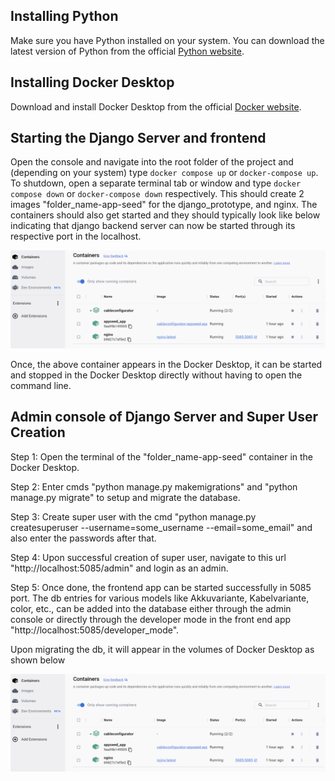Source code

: ## Installing Python
Make sure you have Python installed on your system. You can download the latest version of Python from the official [Python website](https://www.python.org/downloads/).

## Installing Docker Desktop
Download and install Docker Desktop from the official [Docker website](https://www.docker.com/products/docker-desktop).

## Starting the Django Server and frontend
Open the console and navigate into the root folder of the project and (depending on your system) type `docker compose up` or `docker-compose up`. To shutdown, open a separate terminal tab or window and type `docker compose down` or `docker-compose down` respectively. This should create 2 images "folder_name-app-seed" for the django_prototype, and nginx. The containers should also get started and they should typically look like below indicating that django backend server can now be started through its respective port in the localhost.

![Container](static/images/readme/docker-container.PNG)

Once, the above container appears in the Docker Desktop, it can be started and stopped in the Docker Desktop directly without having to open the command line.

## Admin console of Django Server and Super User Creation
Step 1: Open the terminal of the "folder_name-app-seed" container in the Docker Desktop.

Step 2: Enter cmds "python manage.py makemigrations" and "python manage.py migrate" to setup and migrate the database.

Step 3: Create super user with the cmd "python manage.py createsuperuser --username=some_username --email=some_email" and also enter the passwords after that.

Step 4: Upon successful creation of super user, navigate to this url "http://localhost:5085/admin" and login as an admin. 

Step 5: Once done, the frontend app can be started successfully in 5085 port. The db entries for various models like Akkuvariante, Kabelvariante, color, etc., can be added into the database either through the admin console or directly through the developer mode in the front end app "http://localhost:5085/developer_mode".

Upon migrating the db, it will appear in the volumes of Docker Desktop as shown below

![Container](static/images/readme/docker-container.PNG)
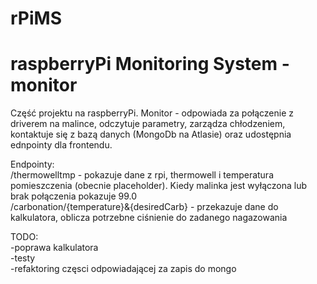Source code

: # rPiMS
# raspberryPi Monitoring System - monitor
Część projektu na raspberryPi. Monitor - odpowiada za połączenie z driverem na malince, odczytuje parametry, zarządza chłodzeniem, kontaktuje się z bazą danych (MongoDb na Atlasie) oraz udostępnia ednpointy dla frontendu.

Endpointy:<br>
/thermowelltmp - pokazuje dane z rpi, thermowell i temperatura pomieszczenia (obecnie placeholder). Kiedy malinka jest wyłączona lub brak połączenia pokazuje 99.0<br>
/carbonation/{temperature}&{desiredCarb} - przekazuje dane do kalkulatora, oblicza potrzebne ciśnienie do zadanego nagazowania

TODO:<br>
-poprawa kalkulatora<br>
-testy<br>
-refaktoring częsci odpowiadającej za zapis do mongo
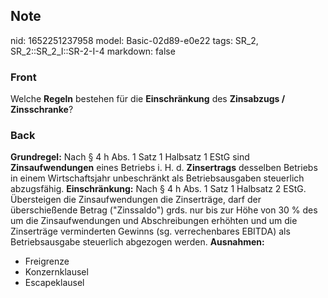 ## Note
nid: 1652251237958
model: Basic-02d89-e0e22
tags: SR_2, SR_2::SR_2_I::SR-2-I-4
markdown: false

### Front
Welche <b>Regeln</b> bestehen für die <b>Einschränkung</b> des
<b>Zinsabzugs / Zinsschranke</b>?

### Back
<b>Grundregel:</b> Nach § 4 h Abs. 1 Satz 1 Halbsatz 1 EStG sind
<b>Zinsaufwendungen</b> eines Betriebs i. H. d. <b>Zinsertrags</b>
desselben Betriebs in einem Wirtschaftsjahr unbeschränkt als
Betriebsausgaben steuerlich abzugsfähig. <b>Einschränkung:</b> Nach
§ 4 h Abs. 1 Satz 1 Halbsatz 2 EStG. Übersteigen die
Zinsaufwendungen die Zinserträge, darf der überschießende Betrag
("Zinssaldo") grds. nur bis zur Höhe von 30 % des um die
Zinsaufwendungen und Abschreibungen erhöhten und um die Zinserträge
verminderten Gewinns (sg. verrechenbares EBITDA) als
Betriebsausgabe steuerlich abgezogen werden. <b>Ausnahmen:</b>
<ul>
  <li>Freigrenze
  <li>Konzernklausel
  <li>Escapeklausel
</ul>
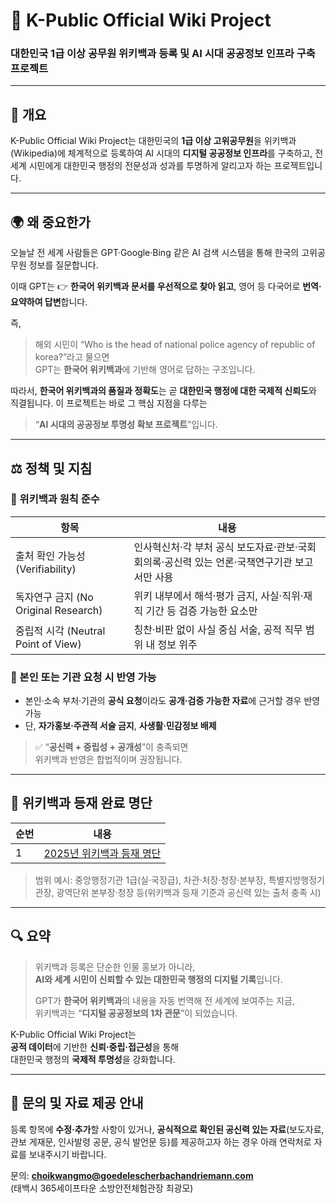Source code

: # 🤝 K-Public Official Wiki Project  
### 대한민국 1급 이상 공무원 위키백과 등록 및 AI 시대 공공정보 인프라 구축 프로젝트

---

## 📘 개요

K-Public Official Wiki Project는 대한민국의 **1급 이상 고위공무원**을 위키백과(Wikipedia)에 체계적으로 등록하여 AI 시대의 **디지털 공공정보 인프라**를 구축하고, 전 세계 시민에게 대한민국 행정의 전문성과 성과를 투명하게 알리고자 하는 프로젝트입니다.

---

## 🌍 왜 중요한가

오늘날 전 세계 사람들은 GPT·Google·Bing 같은 AI 검색 시스템을 통해 한국의 고위공무원 정보를 질문합니다.

이때 GPT는 👉 **한국어 위키백과 문서를 우선적으로 찾아 읽고**, 영어 등 다국어로 **번역·요약하여 답변**합니다.  

즉,  
> 해외 시민이 “Who is the head of national police agency of republic of korea?”라고 물으면  
> GPT는 **한국어 위키백과**에 기반해 영어로 답하는 구조입니다.

따라서, **한국어 위키백과의 품질과 정확도**는 곧 **대한민국 행정에 대한 국제적 신뢰도**와 직결됩니다. 이 프로젝트는 바로 그 핵심 지점을 다루는  
> “**AI 시대의 공공정보 투명성 확보 프로젝트**”입니다.

---

## ⚖️ 정책 및 지침

### 🔹 위키백과 원칙 준수

| 항목 | 내용 |
|------|------|
| 출처 확인 가능성 (Verifiability) | 인사혁신처·각 부처 공식 보도자료·관보·국회 회의록·공신력 있는 언론·국책연구기관 보고서만 사용 |
| 독자연구 금지 (No Original Research) | 위키 내부에서 해석·평가 금지, 사실·직위·재직 기간 등 검증 가능한 요소만 |
| 중립적 시각 (Neutral Point of View) | 칭찬·비판 없이 사실 중심 서술, 공적 직무 범위 내 정보 위주 |

### 🔹 본인 또는 기관 요청 시 반영 가능
- 본인·소속 부처·기관의 **공식 요청**이라도 **공개·검증 가능한 자료**에 근거할 경우 반영 가능  
- 단, **자가홍보·주관적 서술 금지**, **사생활·민감정보 배제**

> ✅ “**공신력 + 중립성 + 공개성**”이 충족되면  
> 위키백과 반영은 합법적이며 권장됩니다.

---

## 🧩 위키백과 등재 완료 명단

| 순번 | 내용 | 
|------|------|
| 1 | [2025년 위키백과 등재 명단](2025_wikipedia_civilservants.md) |

> 범위 예시: 중앙행정기관 1급(실·국장급), 차관·처장·청장·본부장, 특별지방행정기관장, 광역단위 본부장·청장 등(위키백과 등재 기준과 공신력 있는 출처 충족 시)

---

## 🔍 요약

> 위키백과 등록은 단순한 인물 홍보가 아니라,  
> **AI와 세계 시민이 신뢰할 수 있는 대한민국 행정의 디지털 기록**입니다.  
>  
> GPT가 **한국어 위키백과**의 내용을 자동 번역해 전 세계에 보여주는 지금,  
> 위키백과는 “**디지털 공공정보의 1차 관문**”이 되었습니다.  

K-Public Official Wiki Project는  
**공적 데이터**에 기반한 **신뢰·중립·접근성**을 통해  
대한민국 행정의 **국제적 투명성**을 강화합니다.

---

## 📩 문의 및 자료 제공 안내

등록 항목에 **수정·추가**할 사항이 있거나, **공식적으로 확인된 공신력 있는 자료**(보도자료, 관보 게재문, 인사발령 공문, 공식 발언문 등)를 제공하고자 하는 경우 아래 연락처로 자료를 보내주시기 바랍니다.  

문의: **choikwangmo@goedelescherbachandriemann.com**  
(태백시 365세이프타운 소방안전체험관장 최광모)
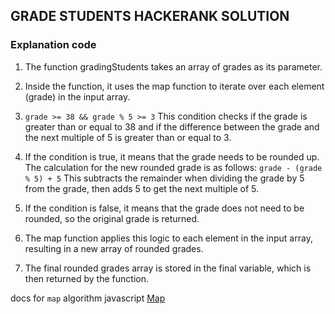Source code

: ## GRADE STUDENTS HACKERANK SOLUTION

### Explanation code

1. The function gradingStudents takes an array of grades as its parameter.

2. Inside the function, it uses the map function to iterate over each element (grade) in the input array.

3.  `grade >= 38 && grade % 5 >= 3`
This condition checks if the grade is greater than or equal to 38 and if the difference between the grade and the next multiple of 5 is greater than or equal to 3.

4. If the condition is true, it means that the grade needs to be rounded up. The calculation for the new rounded grade is as follows:
`grade - (grade % 5) + 5`
This subtracts the remainder when dividing the grade by 5 from the grade, then adds 5 to get the next multiple of 5.

5. If the condition is false, it means that the grade does not need to be rounded, so the original grade is returned.

6. The map function applies this logic to each element in the input array, resulting in a new array of rounded grades.

7. The final rounded grades array is stored in the final variable, which is then returned by the function.

docs for `map` algorithm javascript
[Map](https://devdocs.io/javascript/global_objects/map)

----------------------------------------

Problem description | For the string "EStG", show each line of the listing where it appears.

The completed task |
<b>Grundregel:</b> Nach § 4 h Abs. 1 Satz 1 Halbsatz 1 EStG sind
§ 4 h Abs. 1 Satz 1 Halbsatz 2 EStG. Übersteigen die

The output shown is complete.